[[ Data for analysis, beginning ]]

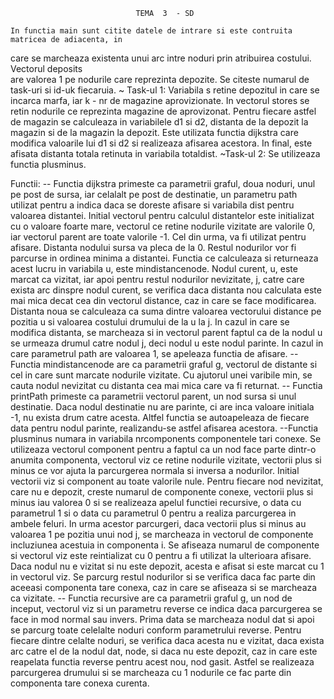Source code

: 									
								TEMA  3  - SD

	In functia main sunt citite datele de intrare si este contruita matricea de adiacenta, in
 care se marcheaza existenta unui arc intre noduri prin atribuirea costului. Vectorul deposits	
are valorea 1 pe nodurile care reprezinta depozite. Se citeste numarul de task-uri
si id-uk fiecaruia.
	~ Task-ul 1: Variabila s retine depozitul in care se incarca marfa, iar k -  nr de magazine
aprovizionate. In vectorul stores se retin nodurile ce reprezinta magazine de aprovizonat.
Pentru fiecare astfel de magazin se calculeaza in variabilele d1 si d2, distanta de la depozit
la magazin si de la magazin la depozit. Este utilizata functia dijkstra care modifica valoarile
lui d1 si d2 si realizeaza afisarea acestora. In final, este afisata distanta totala retinuta in
variabila totaldist. 
	~Task-ul 2: Se utilizeaza functia plusminus.

Functii:
	-- Functia dijkstra primeste ca parametrii graful, doua noduri, unul pe post de sursa, iar
celalalt pe post de destinatie, un parametru path utilizat pentru a indica daca se doreste
afisare si variabila dist pentru valoarea distantei. Initial vectorul pentru calculul distantelor
este initializat cu o valoare foarte mare, vectorul ce retine nodurile vizitate are valorile 0, iar
vectorul parent are toate valorile -1. Cel din urma, va fi utilizat pentru afisare. Distanta
nodului sursa va pleca de la 0. Restul nodurilor vor fi parcurse in ordinea minima a distantei.
Functia ce calculeaza si returneaza acest lucru in variabila u, este mindistancenode. Nodul 
curent, u, este marcat ca vizitat, iar apoi pentru restul nodurilor nevizitate, j, catre care 
exista arc dinspre nodul curent, se verifica daca distanta nou calculata este mai mica decat 
cea din vectorul distance, caz in care se face modificarea. Distanta noua se calculeaza ca
suma dintre valoarea vectorului distance pe pozitia u si valoarea costului drumului de la u 
la j. In cazul in care se modifica distanta, se marcheaza si in vectorul parent faptul ca de la 
nodul u se urmeaza drumul catre nodul j, deci nodul u este nodul parinte. In cazul in care
parametrul path are valoarea 1, se apeleaza functia de afisare.
	-- Functia mindistancenode are ca parametrii graful g, vectorul de distante si cel in care
sunt marcate nodurile vizitate. Cu ajutorul unei varibile min, se cauta nodul nevizitat cu 
distanta cea mai mica care va fi returnat.
	-- Functia printPath primeste ca parametrii vectorul parent, un nod sursa si unul
destinatie. Daca nodul destinatie nu are parinte, ci are inca valoare initiala -1, nu exista
drum catre acesta. Altfel functia se autoapeleaza de fiecare data pentru nodul parinte, 
realizandu-se astfel afisarea acestora.
	--Functia plusminus numara in variabila nrcomponents componentele tari conexe. Se
utilizeaza vectorul component pentru a faptul ca un nod face parte dintr-o anumita
componenta, vectorul viz ce retine nodurile vizitate, vectorii plus si minus ce vor ajuta la 
parcurgerea normala si inversa a nodurilor. Initial vectorii viz si component au toate valorile
nule. Pentru fiecare nod nevizitat, care nu e depozit, creste numarul de componente conexe,
vectorii plus si minus iau valorea 0 si se realizeaza apelul functiei recursive, o data cu
parametrul 1 si o data cu parametrul 0 pentru a realiza parcurgerea in ambele feluri. In
urma acestor parcurgeri, daca vectorii plus si minus au valoarea 1 pe pozitia unui nod j,
se marcheaza in vectorul de componente incluziunea acestuia in componenta i. Se afiseaza
numarul de componente si vectorul viz este reintializat cu 0 pentru a fi utilizat la ulterioara
afisare. Daca nodul nu e vizitat si nu este depozit, acesta e afisat si este marcat cu 1 in
vectorul viz. Se parcurg restul nodurilor si se verifica daca fac parte din aceeasi componenta
tare conexa, caz in care se afiseaza si se marcheaza ca vizitate. 
	-- Functia recursive are ca parametrii graful g, un nod de inceput, vectorul viz si un 
parametru reverse ce indica daca parcurgerea se face in mod normal sau invers. Prima data 
se marcheaza nodul dat si apoi se parcurg toate celelalte noduri conform parametrului
reverse. Pentru fiecare dintre celalte noduri, se verifica daca acesta nu e vizitat, daca exista
arc catre el de la nodul dat, node, si daca nu este depozit, caz in care este reapelata 
functia reverse pentru acest nou, nod gasit. Astfel se realizeaza parcurgerea drumului si
se marcheaza cu 1 nodurile ce fac parte din componenta tare conexa curenta.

[[ Data for analysis, end ]]

### What you should do
In the entries above, some lines hold the string "post". Copy each of them.

### Reply
	-- Functia dijkstra primeste ca parametrii graful, doua noduri, unul pe post de sursa, iar
celalalt pe post de destinatie, un parametru path utilizat pentru a indica daca se doreste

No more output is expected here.